The seeds of the Brantwood idea were planted in 1985. A friend asked me to lunch and took me to the top of the parking structure at the old J.W. Robinson’s department store, now Target, along Oak Knoll. His family, the Sheldons, had owned Vroman’s for nearly a century. Vroman’s current location near the Playhouse was their third. They started in Old Pasadena, moved to the Civic Center area between the wars, and then acquired the new location near El Molino in the 1950’s. From the Robinson’s garage, we saw parking lots in every direction we looked. Joel convinced me that all this land would change in our lifetime, either for the better or the worse, depending on what we did about it. 

Joel and others had a vision of something better than the tired buildings and depressing tarmac we saw. The area was in a slump. They wanted to rebuild an urban village on the cornerstones of a revitalized Playhouse and stores like Vroman’s, Jacob Maarse and the Arcade. I was working primarily in England at the time, and Joel’s vision intersected with what I was learning about European cities. The vitality of cities seems to ebb and flow depending on how they respond to the evolving human spirit - man’s need to find inspiration through connection with one another, to create community. 

Cities provide a centering to our thoughts, envelopes for churches, businesses, government and the arts. Natural elements often account for much in a city’s survival - a river or a port - but often equally important are good architectural bones that pull people together: retail designs, broad sidewalks, street trees, small parks, well-designed civic and private buildings, gracious residences that insulate residents from “too much city” but leave them connected through passageways, courtyards and vistas. 

Over the next few years we hired urban planners to help shape the vision of revitalization. Like all things Pasadena, a City task force was formed and certain principles were adopted. A brilliant leader and head of U.C. Berkeley’s architecture department, Donlyn Lyndon, gave us a blueprint in 1992. Joel and others founded a business improvement district in the early 1990’s that still functions today, the Playhouse Village Association (the PVA), cleaning the sidewalks regularly, providing security, launching initiatives. But things moved slowly - cities take time. Recessions, politics, internet competition and changing ownership slowed progress to a crawl at times. 

Now Covid-19 has hit. Vroman’s itself faces an existential crisis. Having survived Barnes & Noble, Borders and Amazon, and countless other market forces since it was founded in 1894, Vroman’s needs its customers back to survive and thrive as an independent bookstore. Laemmle’s may need to sell. 2022 can’t come fast enough. 

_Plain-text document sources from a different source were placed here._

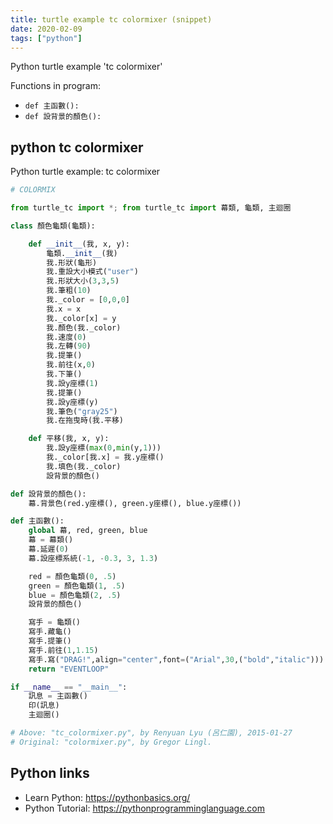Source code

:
 ```yaml
---
title: turtle example tc colormixer (snippet)
date: 2020-02-09
tags: ["python"]
---
```

Python turtle example 'tc colormixer'

Functions in program: 
* `def 主函數():`
* `def 設背景的顏色():`

## python tc colormixer

Python turtle example: tc colormixer

```python
# COLORMIX

from turtle_tc import *; from turtle_tc import 幕類, 龜類, 主迴圈

class 顏色龜類(龜類):

    def __init__(我, x, y):
        龜類.__init__(我)
        我.形狀(龜形)
        我.重設大小模式("user")
        我.形狀大小(3,3,5)
        我.筆粗(10)
        我._color = [0,0,0]
        我.x = x
        我._color[x] = y
        我.顏色(我._color)
        我.速度(0)
        我.左轉(90)
        我.提筆()
        我.前往(x,0)
        我.下筆()
        我.設y座標(1)
        我.提筆()
        我.設y座標(y)
        我.筆色("gray25")
        我.在拖曳時(我.平移)

    def 平移(我, x, y):
        我.設y座標(max(0,min(y,1)))
        我._color[我.x] = 我.y座標()
        我.填色(我._color)
        設背景的顏色()

def 設背景的顏色():
    幕.背景色(red.y座標(), green.y座標(), blue.y座標())

def 主函數():
    global 幕, red, green, blue
    幕 = 幕類()
    幕.延遲(0)
    幕.設座標系統(-1, -0.3, 3, 1.3)

    red = 顏色龜類(0, .5)
    green = 顏色龜類(1, .5)
    blue = 顏色龜類(2, .5)
    設背景的顏色()

    寫手 = 龜類()
    寫手.藏龜()
    寫手.提筆()
    寫手.前往(1,1.15)
    寫手.寫("DRAG!",align="center",font=("Arial",30,("bold","italic")))
    return "EVENTLOOP"

if __name__ == "__main__":
    訊息 = 主函數()
    印(訊息)
    主迴圈()

# Above: "tc_colormixer.py", by Renyuan Lyu (呂仁園), 2015-01-27
# Original: "colormixer.py", by Gregor Lingl. 


```

## Python links

- Learn Python: https://pythonbasics.org/
- Python Tutorial: https://pythonprogramminglanguage.com
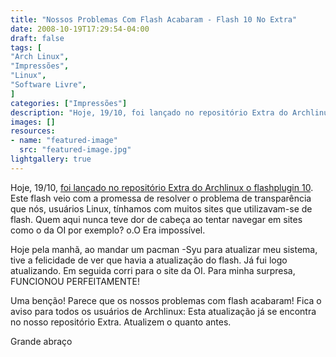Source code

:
```yaml
---
title: "Nossos Problemas Com Flash Acabaram - Flash 10 No Extra"
date: 2008-10-19T17:29:54-04:00
draft: false
tags: [
"Arch Linux",
"Impressões",
"Linux",
"Software Livre",
]
categories: ["Impressões"]
description: "Hoje, 19/10, foi lançado no repositório Extra do Archlinux o flashplugin 10. Este flash veio com a promessa de resolver o problema de transparência que nós, usuários Linux, tínhamos com muitos sites que utilizavam-se de flash. Quem aqui nunca teve dor de cabeça ao tentar navegar em sites como o da OI por exemplo? o.O Era impossível."
images: []
resources:
- name: "featured-image"
  src: "featured-image.jpg"
lightgallery: true
---
```

Hoje, 19/10, [foi lançado no repositório Extra do Archlinux o flashplugin 10](https://archlinux-br.org/). Este flash veio com a promessa de resolver o problema de transparência que nós, usuários Linux, tínhamos com muitos sites que utilizavam-se de flash. Quem aqui nunca teve dor de cabeça ao tentar navegar em sites como o da OI por exemplo? o.O Era impossível.

<!--more-->

Hoje pela manhã, ao mandar um pacman -Syu para atualizar meu sistema, tive a felicidade de ver que havia a atualização do flash. Já fui logo atualizando. Em seguida corri para o site da OI. Para minha surpresa, FUNCIONOU PERFEITAMENTE!

Uma benção! Parece que os nossos problemas com flash acabaram! Fica o aviso para todos os usuários de Archlinux: Esta atualização já se encontra no nosso repositório Extra. Atualizem o quanto antes.

Grande abraço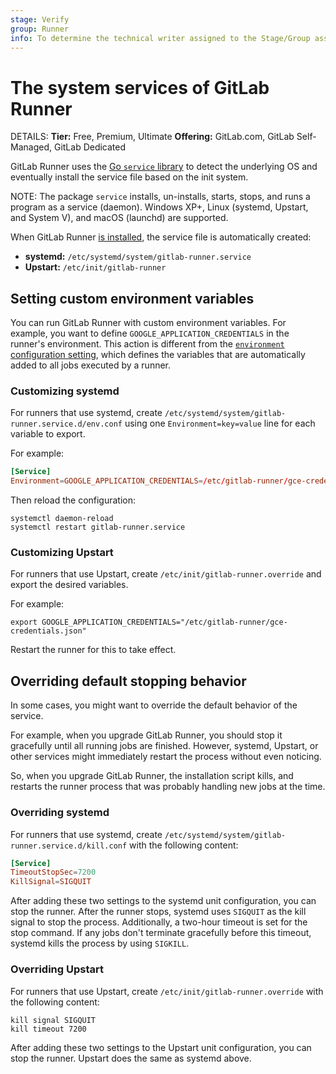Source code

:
 ```yaml
---
stage: Verify
group: Runner
info: To determine the technical writer assigned to the Stage/Group associated with this page, see https://handbook.gitlab.com/handbook/product/ux/technical-writing/#assignments
---
```


# The system services of GitLab Runner

DETAILS:
**Tier:** Free, Premium, Ultimate
**Offering:** GitLab.com, GitLab Self-Managed, GitLab Dedicated

GitLab Runner uses the [Go `service` library](https://github.com/kardianos/service)
to detect the underlying OS and eventually install the service file based on
the init system.

NOTE:
The package `service` installs, un-installs, starts, stops, and runs a program as a
service (daemon). Windows XP+, Linux (systemd, Upstart, and System V),
and macOS (launchd) are supported.

When GitLab Runner [is installed](../install/index.md), the service file is
automatically created:

- **systemd:** `/etc/systemd/system/gitlab-runner.service`
- **Upstart:** `/etc/init/gitlab-runner`

## Setting custom environment variables

You can run GitLab Runner with custom environment variables. For
example, you want to define `GOOGLE_APPLICATION_CREDENTIALS`
in the runner's environment. This action is different from the
[`environment` configuration setting](advanced-configuration.md#the-runners-section),
which defines the variables that are automatically added to all jobs
executed by a runner.

### Customizing systemd

For runners that use systemd, create `/etc/systemd/system/gitlab-runner.service.d/env.conf`
using one `Environment=key=value` line for each variable to export.

For example:

```toml
[Service]
Environment=GOOGLE_APPLICATION_CREDENTIALS=/etc/gitlab-runner/gce-credentials.json
```

Then reload the configuration:

```shell
systemctl daemon-reload
systemctl restart gitlab-runner.service
```

### Customizing Upstart

For runners that use Upstart, create `/etc/init/gitlab-runner.override` and export the
desired variables.

For example:

```shell
export GOOGLE_APPLICATION_CREDENTIALS="/etc/gitlab-runner/gce-credentials.json"
```

Restart the runner for this to take effect.

## Overriding default stopping behavior

In some cases, you might want to override the default behavior of the service.

For example, when you upgrade GitLab Runner, you should stop it gracefully
until all running jobs are finished. However, systemd, Upstart, or other services
might immediately restart the process without even noticing.

So, when you upgrade GitLab Runner, the installation script kills, and restarts
the runner process that was probably handling new jobs at
the time.

### Overriding systemd

For runners that use systemd, create
`/etc/systemd/system/gitlab-runner.service.d/kill.conf` with the following
content:

```toml
[Service]
TimeoutStopSec=7200
KillSignal=SIGQUIT
```

After adding these two settings to the systemd unit configuration, you can
stop the runner. After the runner stops, systemd uses `SIGQUIT` as the kill signal to stop the
process. Additionally, a two-hour timeout is set for the stop command. If any jobs don't terminate gracefully
before this timeout, systemd kills the process by using `SIGKILL`.

### Overriding Upstart

For runners that use Upstart, create `/etc/init/gitlab-runner.override` with the
following content:

```shell
kill signal SIGQUIT
kill timeout 7200
```

After adding these two settings to the Upstart unit configuration, you can
stop the runner. Upstart does the same as systemd above.
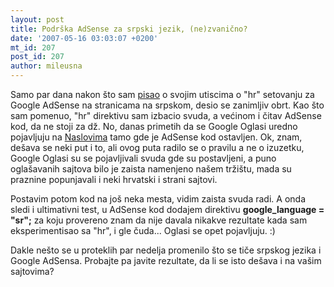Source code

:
 ```yaml
---
layout: post
title: Podrška AdSense za srpski jezik, (ne)zvanično?
date: '2007-05-16 03:03:07 +0200'
mt_id: 207
post_id: 207
author: mileusna
---
```

Samo par dana nakon što sam [pisao](http://blog.radioni.ca/comments.php?id=204_0_1_0_C) o svojim utiscima o "hr" setovanju za Google AdSense na stranicama na srpskom, desio se zanimljiv obrt. Kao što sam pomenuo, "hr" direktivu sam izbacio svuda, a većinom i čitav AdSense kod, da ne stoji za dž. No, danas primetih da se Google Oglasi uredno pojavljuju na [Naslovima](http://www.naslovi.net/) tamo gde je AdSense kod ostavljen. Ok, znam, dešava se neki put i to, ali ovog puta radilo se o pravilu a ne o izuzetku, Google Oglasi su se pojavljivali svuda gde su postavljeni, a puno oglašavanih sajtova bilo je zaista namenjeno našem tržištu, mada su praznine popunjavali i neki hrvatski i strani sajtovi.

Postavim potom kod na još neka mesta, vidim zaista svuda radi. A onda sledi i ultimativni test, u AdSense kod dodajem direktivu **google\_language = "sr";** za koju provereno znam da nije davala nikakve rezultate kada sam eksperimentisao sa "hr", i gle čuda... Oglasi se opet pojavljuju. :)

Dakle nešto se u proteklih par nedelja promenilo što se tiče srpskog jezika i Google AdSensa. Probajte pa javite rezultate, da li se isto dešava i na vašim sajtovima?

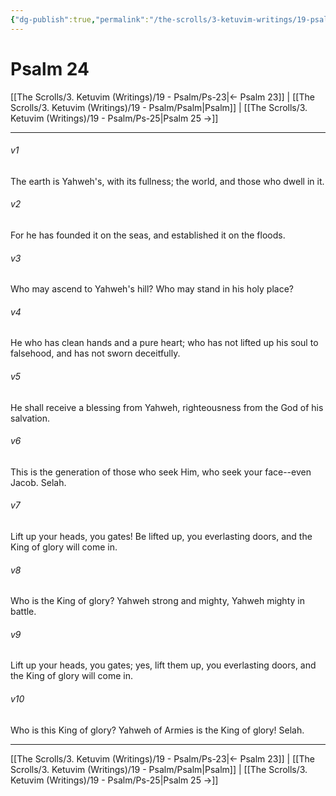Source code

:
 ```yaml
---
{"dg-publish":true,"permalink":"/the-scrolls/3-ketuvim-writings/19-psalm/ps-24/","tags":["TheScrolls","Ketuvim"]}
---
```



# Psalm 24

[[The Scrolls/3. Ketuvim (Writings)/19 - Psalm/Ps-23\|← Psalm 23]] | [[The Scrolls/3. Ketuvim (Writings)/19 - Psalm/Psalm\|Psalm]] | [[The Scrolls/3. Ketuvim (Writings)/19 - Psalm/Ps-25\|Psalm 25 →]]
***



###### v1 
The earth is Yahweh's, with its fullness; the world, and those who dwell in it. 

###### v2 
For he has founded it on the seas, and established it on the floods. 

###### v3 
Who may ascend to Yahweh's hill? Who may stand in his holy place? 

###### v4 
He who has clean hands and a pure heart; who has not lifted up his soul to falsehood, and has not sworn deceitfully. 

###### v5 
He shall receive a blessing from Yahweh, righteousness from the God of his salvation. 

###### v6 
This is the generation of those who seek Him, who seek your face--even Jacob. Selah. 

###### v7 
Lift up your heads, you gates! Be lifted up, you everlasting doors, and the King of glory will come in. 

###### v8 
Who is the King of glory? Yahweh strong and mighty, Yahweh mighty in battle. 

###### v9 
Lift up your heads, you gates; yes, lift them up, you everlasting doors, and the King of glory will come in. 

###### v10 
Who is this King of glory? Yahweh of Armies is the King of glory! Selah.

***
[[The Scrolls/3. Ketuvim (Writings)/19 - Psalm/Ps-23\|← Psalm 23]] | [[The Scrolls/3. Ketuvim (Writings)/19 - Psalm/Psalm\|Psalm]] | [[The Scrolls/3. Ketuvim (Writings)/19 - Psalm/Ps-25\|Psalm 25 →]]
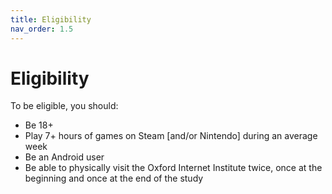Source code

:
```yaml
---
title: Eligibility
nav_order: 1.5
---
```


# Eligibility

To be eligible, you should:
- Be 18+
- Play 7+ hours of games on Steam [and/or Nintendo] during an average week
- Be an Android user
- Be able to physically visit the Oxford Internet Institute twice, once at the beginning and once at the end of the study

In the meantime, however, the economic downturn of the pandemic has enabled restaurants to spill out on to Colorado, exciting many about outdoor dining in the Village. And after 32 years since the first drawing of a neighborhood park was presented to City Council for the parking lot at Union and El Molino, Council is poised to approve the Village’s first green space. Construction starts next year. A beautiful new apartment building designed by Stefanos Polyzoides is going up across the street on El Molino. Some things in the neighborhood are looking up. 

Most importantly, the Playhouse itself is going through an unparalleled revival. Under an extraordinary young leader, Danny Feldman, who reflects the passions and skills of the first Playhouse leader, Gilmore Brown, the Playhouse, which had to shutter live performance with the pandemic, is surviving, transforming into a digital theater (Playhouse Live) and quietly rebuilding as never before. More on that story will come in another column.